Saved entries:
────────────────────────────────────────
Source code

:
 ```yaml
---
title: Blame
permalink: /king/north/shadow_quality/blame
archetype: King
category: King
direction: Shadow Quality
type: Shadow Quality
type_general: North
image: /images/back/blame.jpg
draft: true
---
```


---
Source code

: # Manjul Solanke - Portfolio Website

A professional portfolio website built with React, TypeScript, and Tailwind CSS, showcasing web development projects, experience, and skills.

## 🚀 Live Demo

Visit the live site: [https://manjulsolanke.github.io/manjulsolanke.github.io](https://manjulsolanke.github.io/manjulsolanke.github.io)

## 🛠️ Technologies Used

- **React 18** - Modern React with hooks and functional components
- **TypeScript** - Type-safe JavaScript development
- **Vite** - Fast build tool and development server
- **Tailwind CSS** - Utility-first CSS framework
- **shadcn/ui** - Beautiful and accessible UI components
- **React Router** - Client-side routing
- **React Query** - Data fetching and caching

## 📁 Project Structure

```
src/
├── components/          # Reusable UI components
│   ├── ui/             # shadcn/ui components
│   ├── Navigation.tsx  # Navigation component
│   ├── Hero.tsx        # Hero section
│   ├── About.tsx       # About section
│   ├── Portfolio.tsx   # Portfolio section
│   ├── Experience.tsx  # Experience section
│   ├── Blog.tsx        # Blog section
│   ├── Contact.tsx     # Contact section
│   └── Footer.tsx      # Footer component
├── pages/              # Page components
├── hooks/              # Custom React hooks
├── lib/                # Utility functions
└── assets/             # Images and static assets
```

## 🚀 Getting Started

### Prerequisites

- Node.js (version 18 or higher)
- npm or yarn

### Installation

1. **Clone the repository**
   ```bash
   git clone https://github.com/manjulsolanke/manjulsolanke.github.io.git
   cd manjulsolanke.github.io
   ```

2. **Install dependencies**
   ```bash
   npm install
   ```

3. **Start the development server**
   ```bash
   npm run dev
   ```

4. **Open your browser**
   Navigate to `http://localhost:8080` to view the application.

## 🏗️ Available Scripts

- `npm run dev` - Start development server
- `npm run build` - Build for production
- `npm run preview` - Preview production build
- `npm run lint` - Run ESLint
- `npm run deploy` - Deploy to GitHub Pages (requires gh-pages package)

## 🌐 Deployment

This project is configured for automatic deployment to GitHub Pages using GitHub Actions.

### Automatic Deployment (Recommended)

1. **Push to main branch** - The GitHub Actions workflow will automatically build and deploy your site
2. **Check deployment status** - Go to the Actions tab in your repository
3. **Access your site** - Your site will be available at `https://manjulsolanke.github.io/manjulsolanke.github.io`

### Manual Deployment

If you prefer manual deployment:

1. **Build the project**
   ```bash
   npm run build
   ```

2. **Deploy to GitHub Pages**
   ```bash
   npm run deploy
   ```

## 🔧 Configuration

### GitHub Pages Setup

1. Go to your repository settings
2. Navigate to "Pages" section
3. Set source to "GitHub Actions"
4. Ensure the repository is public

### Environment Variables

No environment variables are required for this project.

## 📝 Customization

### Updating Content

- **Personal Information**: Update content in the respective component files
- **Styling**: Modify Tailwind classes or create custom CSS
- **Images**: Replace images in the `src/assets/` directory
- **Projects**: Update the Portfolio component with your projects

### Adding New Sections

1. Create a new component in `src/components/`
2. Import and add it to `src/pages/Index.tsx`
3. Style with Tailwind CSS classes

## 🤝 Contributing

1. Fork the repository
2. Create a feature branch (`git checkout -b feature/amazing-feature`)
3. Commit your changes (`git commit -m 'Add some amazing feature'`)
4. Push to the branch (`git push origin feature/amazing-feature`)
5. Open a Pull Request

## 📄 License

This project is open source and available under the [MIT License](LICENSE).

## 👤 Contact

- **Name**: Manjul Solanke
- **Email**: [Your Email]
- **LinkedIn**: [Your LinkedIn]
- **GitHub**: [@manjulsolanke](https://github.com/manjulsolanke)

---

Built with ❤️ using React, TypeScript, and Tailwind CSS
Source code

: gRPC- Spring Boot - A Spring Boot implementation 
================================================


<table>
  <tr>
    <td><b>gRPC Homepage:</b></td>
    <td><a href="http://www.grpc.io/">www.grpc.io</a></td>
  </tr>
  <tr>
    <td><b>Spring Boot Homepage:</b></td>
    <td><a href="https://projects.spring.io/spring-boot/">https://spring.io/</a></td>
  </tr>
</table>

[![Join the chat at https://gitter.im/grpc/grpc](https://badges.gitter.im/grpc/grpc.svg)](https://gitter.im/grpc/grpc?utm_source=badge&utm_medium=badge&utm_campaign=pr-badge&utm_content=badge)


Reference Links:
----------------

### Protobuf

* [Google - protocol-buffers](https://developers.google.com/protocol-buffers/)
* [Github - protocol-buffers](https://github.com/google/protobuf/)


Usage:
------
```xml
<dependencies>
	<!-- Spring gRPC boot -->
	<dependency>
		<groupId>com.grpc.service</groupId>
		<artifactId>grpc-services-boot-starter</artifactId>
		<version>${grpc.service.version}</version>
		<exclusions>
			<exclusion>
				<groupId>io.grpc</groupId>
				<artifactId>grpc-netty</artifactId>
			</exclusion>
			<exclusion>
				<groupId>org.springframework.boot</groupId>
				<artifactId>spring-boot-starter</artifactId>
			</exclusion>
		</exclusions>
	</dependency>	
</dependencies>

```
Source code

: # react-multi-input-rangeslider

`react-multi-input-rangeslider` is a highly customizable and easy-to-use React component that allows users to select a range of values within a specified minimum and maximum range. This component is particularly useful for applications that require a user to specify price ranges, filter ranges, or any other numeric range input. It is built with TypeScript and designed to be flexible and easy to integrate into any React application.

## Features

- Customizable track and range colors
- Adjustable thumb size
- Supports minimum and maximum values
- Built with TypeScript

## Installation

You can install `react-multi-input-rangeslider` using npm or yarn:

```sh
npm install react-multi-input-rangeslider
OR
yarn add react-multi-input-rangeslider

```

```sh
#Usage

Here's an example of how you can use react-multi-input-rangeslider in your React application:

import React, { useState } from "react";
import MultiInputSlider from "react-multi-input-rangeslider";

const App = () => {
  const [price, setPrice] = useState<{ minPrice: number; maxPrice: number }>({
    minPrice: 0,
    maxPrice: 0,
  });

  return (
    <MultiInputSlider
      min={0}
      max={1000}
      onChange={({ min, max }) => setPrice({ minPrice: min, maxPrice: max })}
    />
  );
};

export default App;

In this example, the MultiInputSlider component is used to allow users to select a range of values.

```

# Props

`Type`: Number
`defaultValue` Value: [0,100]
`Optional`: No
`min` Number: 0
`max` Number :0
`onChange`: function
────────────────────────────────────────
> [The problem]:
Write only the number of lines above that contain "components".

> [Answer section]:
6